Gözlerim şimdi, hiç su görmemiş bir kuyu gibi derin.
Bütün bulutlar başka iklimlere söz vermiş, bana uğramıyor.
Yağmur yağmaz vahalardan yüreğime, biliyorum.
Bu kuraklık, sadece toprağın değil; kalbimin de coğrafyası.
❖
Her umut, bir serap gibi belirir uzakta, ışık kırılması.
Yaklaştıkça anlarım; orası sadece bir hiçliğin yansıması.
İnanmak, yorgun bir gölgenin peşinden koşmak gibi.
Ve ben, o yorgunluğu bile dinlendirecek bir ağaç bulamıyorum.
❖
Sana giden yol, tozla kaplı, çıplak ayakla yürüyorum,
Her adım, bir önceki acıyı tekrar canlandırıyor.
Geri dönsem de değişmez; çünkü çöl, sadece dışarıda değil.
O, benim içimde kurulan,
Sınırı olmayan bir devlettir.
❖
Sana ait olan her şeyi, bir kum tanesi gibi sakladım.
Rüzgâr estiğinde, hepsi havaya karışır, kaybolur diye.
Ama rüzgâr, sadece seni alıp gitmezmiş;
Rüzgâr, geride kalan sessizliği de yayıp çoğaltırmış.
❖
Benim gökyüzümde, ne yön gösteren bir kutup yıldızı kaldı.
Ne de beni serinletecek ince bir ay ışığı izi.
Bütün haritalarımı yaktım, çünkü biliyorum:
Varacağım tek yer, bu sonsuz ve kavurucu tekerrür.
❖
Bu susuzluk, basit bir ihtiyaç değildi; ruhumun temel taşı.
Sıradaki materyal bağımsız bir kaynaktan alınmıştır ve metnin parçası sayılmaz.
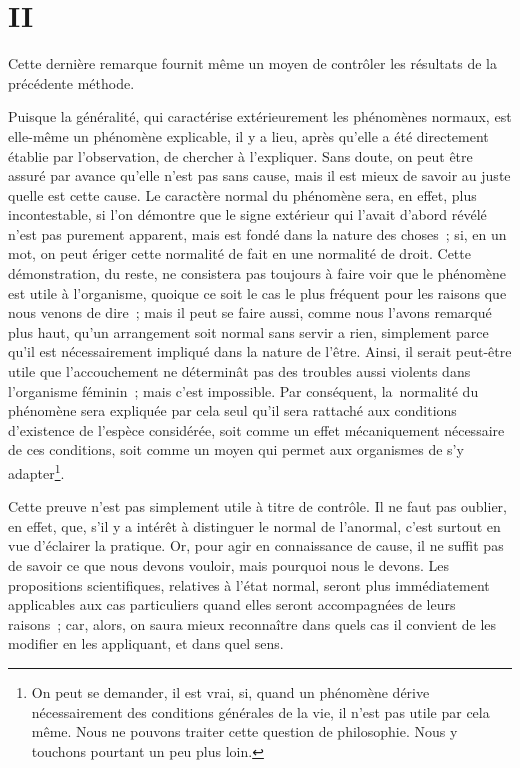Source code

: \documentclass[french,twoside]{book} %
\begin{document}
\section[{II}]{II}
\noindent Cette dernière remarque fournit même un moyen de contrôler les résultats de la précédente méthode.\par
Puisque la généralité, qui caractérise extérieurement les phénomènes normaux, est elle-même un phénomène explicable, il y a lieu, après qu’elle a été directement établie par l’observation, de chercher à l’expliquer. Sans doute, on peut être assuré par avance qu’elle n’est pas sans cause, mais il est mieux de savoir au juste quelle est cette cause. Le caractère normal du phénomène sera, en effet, plus incontestable, si l’on démontre que le signe extérieur qui l’avait d’abord révélé n’est pas purement apparent, mais est fondé dans la nature des choses ; si, en un mot, on peut ériger cette normalité de fait en une normalité de droit. Cette démonstration, du reste, ne consistera pas toujours à faire voir que le phénomène est utile à l’organisme, quoique ce soit le cas le plus fréquent pour les raisons que nous venons de dire ; mais il peut se faire aussi, comme nous l’avons remarqué plus haut, qu’un arrangement soit normal sans servir a rien, simplement parce qu’il est nécessairement impliqué dans la nature de l’être. Ainsi, il serait peut-être utile que l’accouchement ne déterminât pas des troubles aussi violents dans l’organisme féminin ; mais c’est impossible. Par conséquent, la normalité du phénomène sera expliquée par cela seul qu’il sera rattaché aux conditions d’existence de l’espèce considérée, soit comme un effet mécaniquement nécessaire de ces conditions, soit comme un moyen qui permet aux organismes de s’y adapter\footnote{ On peut se demander, il est vrai, si, quand un phénomène dérive nécessairement des conditions générales de la vie, il n’est pas utile par cela même. Nous ne pouvons traiter cette question de philosophie. Nous y touchons pourtant un peu plus loin.}.\par
Cette preuve n’est pas simplement utile à titre de contrôle. Il ne faut pas oublier, en effet, que, s’il y a intérêt à distinguer le normal de l’anormal, c’est surtout en vue d’éclairer la pratique. Or, pour agir en connaissance de cause, il ne suffit pas de savoir ce que nous devons vouloir, mais pourquoi nous le devons. Les propositions scientifiques, relatives à l’état normal, seront plus immédiatement applicables aux cas particuliers quand elles seront accompagnées de leurs raisons ; car, alors, on saura mieux reconnaître dans quels cas il convient de les modifier en les appliquant, et dans quel sens.\par
\end{document}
Ne kadar su içsem, seni geri getiremez o ferahlık.
Damarlarımdaki kan, artık su değil, incelmiş bir hüzün.
Senin adın, dilime değdiği an bile, beni daha çok kurutur.
❖
Bazen bağırıyorum, sesimin en kalın, en tok yerinden.
Duyduğum tek şey, kumların o ince, alaycı fısıltısı.
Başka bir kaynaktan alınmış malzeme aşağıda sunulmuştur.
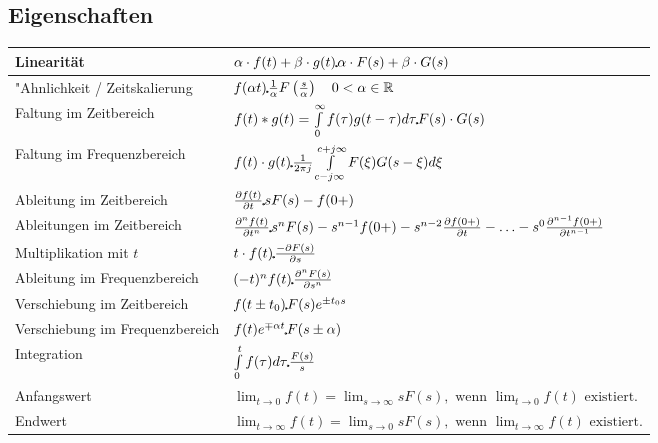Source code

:  	\subsection{Eigenschaften}
  		\renewcommand{\arraystretch}{2}
		\begin{tabular}{|p{6cm}|p{11cm}|}
        	\hline
        	Linearität & 
 			$\alpha\cdot f(t) + \beta\cdot g(t) \FT \alpha\cdot F(s) + \beta\cdot
 			G(s)$ \\
 			\hline
 			"Ahnlichkeit / Zeitskalierung &
 			$f(\alpha t) \FT \frac{1}{\alpha}F \left (\frac{s}{\alpha} \right ) \quad 0
 			<\alpha \in\mathbb{R}$ \\
 			\hline
 			Faltung im Zeitbereich &
 			$f(t) \ast g(t) = \int\limits_{0}^{\infty} f(\tau)g(t-\tau)d\tau \FT F(s)
 			\cdot G(s)$\\
 			\hline
 			Faltung im Frequenzbereich &
 			$f(t) \cdot g(t) \FT \frac{1}{2\pi j}\int\limits_{c-j\infty}^{c+j\infty}
 			F(\xi) G(s-\xi)d\xi$ \\
 			\hline
 			Ableitung im Zeitbereich &
 			$\frac{\partial f(t)}{\partial t} \FT sF(s)
 			-f(0+)$ \\
 			\hline
 			Ableitungen im Zeitbereich &
 			$\frac{\partial^n f(t)}{\partial t^n} \FT s^nF(s)
 			-s^{n-1}f(0+)-s^{n-2}\frac{\partial f(0+)}{\partial t}-\ldots
 			-s^0\frac{\partial^{n-1} f(0+)}{\partial t^{n-1}}$ \\
 			\hline
 			Multiplikation mit $t$ &
 			$t\cdot f(t)  \FT \frac{-\partial F(s)}{\partial s}$ \\
 			\hline
 			Ableitung im Frequenzbereich &
 			$(-t)^n f(t) \FT  \frac{\partial^n F(s)}{\partial s^n}$ \\
 			\hline
 			Verschiebung im Zeitbereich &
 			$f(t\pm t_0) \FT F(s)e^{\pm t_0 s}$ \\
 			\hline
 			Verschiebung im Frequenzbereich &
 			$f(t)e^{\mp\alpha t} \FT F(s\pm\alpha)$ \\
 			\hline
 			Integration &
 			$\int\limits_0^t f(\tau)d\tau \FT \frac{F(s)}{s}$ \\
 			\hline
 			Anfangswert &
 			$\lim_{t\rightarrow 0} f(t) = \lim_{s\rightarrow \infty} sF(s),\text{~wenn
 			}  \lim_{t\rightarrow 0} f(t)\text{~existiert}.$ \\
 			\hline
 			Endwert &
 			$\lim_{t\rightarrow \infty} f(t) = \lim_{s\rightarrow 0} sF(s),\text{~wenn
 			}  \lim_{t\rightarrow \infty} f(t)\text{~existiert}.$ \\
 			\hline
       	\end{tabular}
		\renewcommand{\arraystretch}{1}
Çöl, yankıyı bile reddeder; her ses, yutulur anında.
Sana dair hiçbir iz, bu sonsuz boşlukta tutunamaz.
❖
Zaman, bu çölde kum saatidir, ama tersine akar.
Her dökülen tane, beni geleceğe değil, geçmişe çeker.
Ne kadar ilerlesem de, ayak izlerim hep geriye dönüktür.
Ben, kendi hatıramın etrafında dönen, yorgun bir gölge.
❖
Ve ben o vahasız çölde, ne kurtuluşu ne de sonu bekliyorum.
Sadece bu kuraklığın, içimde açtığı derin çatlaklara bakıyorum.
Çünkü sevmek, bir zamanlar yağmur beklemekti;
Şimdi ise, yağmayacağını bilerek susuzluğu kucaklamak.